Electrical-Stimulation (“Matrix Upload”) Experiments

Goal

• Test whether mere activation of neural pathways (no external tone or air-puff) is sufficient for acquisition, extinction, inhibition, spontaneous recovery.

Key Experiments & Results

1. US Replacement (Mach 1986)

   • Group A: real air-puff (US).
   • Group B: electrical stimulation (ES) of inferior olive (start of US pathway).
   • Acquisition curves identical → ES-US is functionally equivalent.

2. CS Replacement

   • ES-pontine nuclei used as CS; real air-puff as US.
   • Rabbits acquired CR; showed normal extinction when ES-CS presented alone; could undergo inhibitory conditioning (CS− trials reduce responding).

3. Full Internal Pairing

   • ES-pontine (CS) + ES-inferior-olive (US) paired with appropriate temporal offset.
   • Animals never experience tone or puff, yet develop robust CR to pontine-stimulation alone.
   • Exhibit standard phenomena: extinction, spontaneous recovery, reacquisition, delayed re-learning after explicit CS− training.

Implications

• Learning rule operates on neural-activity patterns irrespective of sensory modality.
• Supports feasibility of therapeutic “electrical rehabilitation” paradigms (e.g., spinal-cord plasticity, BCI closed-loop stimulation).

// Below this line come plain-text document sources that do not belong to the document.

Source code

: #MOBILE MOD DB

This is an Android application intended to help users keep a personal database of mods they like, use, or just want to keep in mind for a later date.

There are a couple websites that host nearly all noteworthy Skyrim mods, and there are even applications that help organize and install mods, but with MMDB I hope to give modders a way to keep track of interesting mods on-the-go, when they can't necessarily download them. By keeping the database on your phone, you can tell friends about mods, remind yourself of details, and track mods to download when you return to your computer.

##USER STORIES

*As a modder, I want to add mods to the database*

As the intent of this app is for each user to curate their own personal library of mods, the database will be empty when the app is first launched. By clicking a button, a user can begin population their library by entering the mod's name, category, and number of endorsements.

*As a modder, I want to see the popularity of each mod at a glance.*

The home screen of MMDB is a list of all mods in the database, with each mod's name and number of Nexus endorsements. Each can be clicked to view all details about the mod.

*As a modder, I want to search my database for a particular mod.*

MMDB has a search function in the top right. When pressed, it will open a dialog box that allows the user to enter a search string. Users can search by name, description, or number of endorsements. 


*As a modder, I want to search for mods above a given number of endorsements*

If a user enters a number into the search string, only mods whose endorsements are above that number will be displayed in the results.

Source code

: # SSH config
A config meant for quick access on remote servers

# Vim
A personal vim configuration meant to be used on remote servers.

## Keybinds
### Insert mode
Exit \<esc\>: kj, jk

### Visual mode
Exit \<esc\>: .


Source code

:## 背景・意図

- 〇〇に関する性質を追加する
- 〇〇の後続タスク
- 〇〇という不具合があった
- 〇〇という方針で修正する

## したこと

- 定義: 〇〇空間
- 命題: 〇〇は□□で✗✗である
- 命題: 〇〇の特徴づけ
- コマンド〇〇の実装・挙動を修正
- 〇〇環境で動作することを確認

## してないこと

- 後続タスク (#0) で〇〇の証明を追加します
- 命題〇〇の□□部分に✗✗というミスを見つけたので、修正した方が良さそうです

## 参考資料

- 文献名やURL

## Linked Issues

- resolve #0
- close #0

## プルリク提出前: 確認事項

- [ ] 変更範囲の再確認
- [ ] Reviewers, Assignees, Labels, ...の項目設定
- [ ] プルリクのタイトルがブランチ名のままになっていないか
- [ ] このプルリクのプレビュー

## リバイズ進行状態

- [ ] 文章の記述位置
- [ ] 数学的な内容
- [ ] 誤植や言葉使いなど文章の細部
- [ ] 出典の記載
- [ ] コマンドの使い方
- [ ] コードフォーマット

Excitatory vs Inhibitory Neuron Dynamics (Important Background)

• Excitatory cells (e.g., mossy-fibre targets, interpositus neurons): low baseline; fire bursts only when driven.
• Inhibitory cells (Purkinje): high tonic rate; learning often manifests as decrease in their activity.
• Net effect during CS after conditioning = shift of excitation/inhibition balance favouring motor output.

Broader Relevance & Ethical / Practical Considerations

• Eye-blink paradigm foundational for dissecting memory engrams; parallels seen in fear conditioning, habit learning, addiction models.
• Ethical transition from face-slap (1920s) → humane air-puff underscores evolution of research oversight (IRB protocols).
• Electrical-pathway conditioning foreshadows questions about autonomy, consent and potential misuse of neuro-stimulation technologies ("Matrix" analogy).

Connections to Previous & Future Lectures

• Builds upon earlier classical-conditioning concepts (CS, US, CR, extinction, spontaneous recovery, inhibitory conditioning).
• Next lecture will extend conditioning framework to drug tolerance, dependence, and relapse.